Phenomena

Phenomena and NGSS

Scientific phenomena are occurrences in the natural and human-made world that can be observed and cause one to wonder and ask questions. Phenomena-based instruction is a primary feature of the NGSS classroom. A three-dimensional learning approach requires students to use the Science and Engineering Practices, Crosscutting Concepts, and Disciplinary Core Ideas in concert to explore, investigate, and explain how and why phenomena occur. The complexity of a student explanation should be appropriate to the learning progression at the grade span.

Phenomena do not have to be phenomenal. Often simple events, when looking at them through a scientific eye, can elicit curiosity and questions in students and adults. Such wonderment is the beginning of engagement in which answers to questions are sought.

When choosing useful phenomenon for classroom use, the scale or size of phenomena is important. Determining the grain size of a phenomenon involves considering the length of instructional time required to teach it, the depth of student explanation possible, and the complexity of the phenomenon itself. In the same way a jigsaw puzzle can be broken down into individual pieces, larger phenomena can be broken down into smaller phenomena. By having students observe and explain smaller related phenomena first, they can then be challenged to explain the larger and more complicated larger phenomenon.

Anchoring and Investigative Phenomena

We call the larger phenomena anchoring phenomena and the smaller phenomena investigative phenomena which are defined below.

Anchoring Phenomena

Anchoring phenomena are the focus of an instructional unit and connect student learning across multiple weeks of instruction.
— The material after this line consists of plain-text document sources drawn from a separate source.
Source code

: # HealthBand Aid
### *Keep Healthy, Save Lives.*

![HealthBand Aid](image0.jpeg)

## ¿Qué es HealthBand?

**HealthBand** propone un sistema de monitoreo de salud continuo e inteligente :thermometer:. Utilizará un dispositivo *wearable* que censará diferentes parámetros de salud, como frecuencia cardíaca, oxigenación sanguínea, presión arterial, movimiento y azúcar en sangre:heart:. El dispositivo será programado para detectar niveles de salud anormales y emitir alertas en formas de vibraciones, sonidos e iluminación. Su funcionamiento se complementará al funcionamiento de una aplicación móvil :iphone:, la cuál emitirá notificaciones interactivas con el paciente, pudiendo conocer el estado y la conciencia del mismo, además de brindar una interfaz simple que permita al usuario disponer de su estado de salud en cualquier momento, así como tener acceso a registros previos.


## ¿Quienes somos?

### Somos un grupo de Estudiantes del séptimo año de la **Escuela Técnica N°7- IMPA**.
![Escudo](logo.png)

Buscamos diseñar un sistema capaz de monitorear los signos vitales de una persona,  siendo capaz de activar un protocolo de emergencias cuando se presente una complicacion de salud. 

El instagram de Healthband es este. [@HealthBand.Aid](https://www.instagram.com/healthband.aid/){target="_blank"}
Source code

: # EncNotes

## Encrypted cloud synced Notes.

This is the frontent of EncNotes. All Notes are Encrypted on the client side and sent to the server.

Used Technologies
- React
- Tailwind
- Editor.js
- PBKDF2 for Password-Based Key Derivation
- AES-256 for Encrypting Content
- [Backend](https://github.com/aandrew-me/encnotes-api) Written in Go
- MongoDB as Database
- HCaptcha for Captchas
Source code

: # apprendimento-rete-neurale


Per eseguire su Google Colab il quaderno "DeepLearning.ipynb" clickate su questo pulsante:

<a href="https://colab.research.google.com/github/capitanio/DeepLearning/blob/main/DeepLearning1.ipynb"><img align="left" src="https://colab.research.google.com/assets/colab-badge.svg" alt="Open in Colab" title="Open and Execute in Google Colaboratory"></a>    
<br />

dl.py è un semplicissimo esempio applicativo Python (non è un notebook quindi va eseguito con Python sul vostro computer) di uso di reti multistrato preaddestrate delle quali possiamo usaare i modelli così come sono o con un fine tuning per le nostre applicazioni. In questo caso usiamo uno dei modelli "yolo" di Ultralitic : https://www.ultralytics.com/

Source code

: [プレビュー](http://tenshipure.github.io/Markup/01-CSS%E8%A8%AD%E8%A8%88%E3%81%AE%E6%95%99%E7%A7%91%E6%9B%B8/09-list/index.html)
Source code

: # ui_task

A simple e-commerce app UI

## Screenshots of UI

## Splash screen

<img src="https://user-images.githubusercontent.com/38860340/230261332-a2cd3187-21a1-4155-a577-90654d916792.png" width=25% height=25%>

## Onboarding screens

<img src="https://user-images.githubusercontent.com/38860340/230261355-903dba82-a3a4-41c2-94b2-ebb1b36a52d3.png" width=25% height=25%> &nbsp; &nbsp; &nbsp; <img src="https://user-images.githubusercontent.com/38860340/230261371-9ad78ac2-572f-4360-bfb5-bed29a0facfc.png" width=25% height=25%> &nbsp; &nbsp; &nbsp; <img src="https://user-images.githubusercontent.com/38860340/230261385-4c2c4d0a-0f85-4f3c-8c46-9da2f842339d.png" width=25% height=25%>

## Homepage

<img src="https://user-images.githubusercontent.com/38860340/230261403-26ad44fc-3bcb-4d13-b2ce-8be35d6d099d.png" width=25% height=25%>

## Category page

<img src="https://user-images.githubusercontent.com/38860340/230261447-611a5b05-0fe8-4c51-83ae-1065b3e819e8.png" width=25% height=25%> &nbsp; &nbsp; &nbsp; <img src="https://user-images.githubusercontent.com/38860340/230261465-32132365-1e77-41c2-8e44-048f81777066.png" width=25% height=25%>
They often require significant or in depth understanding of several science ideas as well as multiple lines of evidence and reasoning to adequately explain. Because of their size or scale, students may only be able to explain particular aspects of an anchoring phenomena.

Investigative Phenomena

Investigative phenomena are used in instructional sequences (across several lessons) to provide students personal experience with observable events where an evidence based explanation can be constructed. They often require understanding or use of a fewer number of connected science ideas to explain. By explaining investigative phenomena, students begin to explain aspects of an anchoring phenomena.

The above text is borrowed from #ProjectPhenomena

Phenomena-Driven Instruction

"Phenomenon-driven instruction is a significant innovation of the NGSS. This idea is foundational to the resources provided in this document. "By centering science education on phenomena that students are motivated to explain, the focus of learning shifts from learning about a topic to figuring out why or how something happens." Achieve goes on to explain that "Despite their centrality in science and engineering, phenomena have traditionally been a missing piece in science education, which too often has focused on teaching general knowledge that students can have difficulty applying to real world contexts.”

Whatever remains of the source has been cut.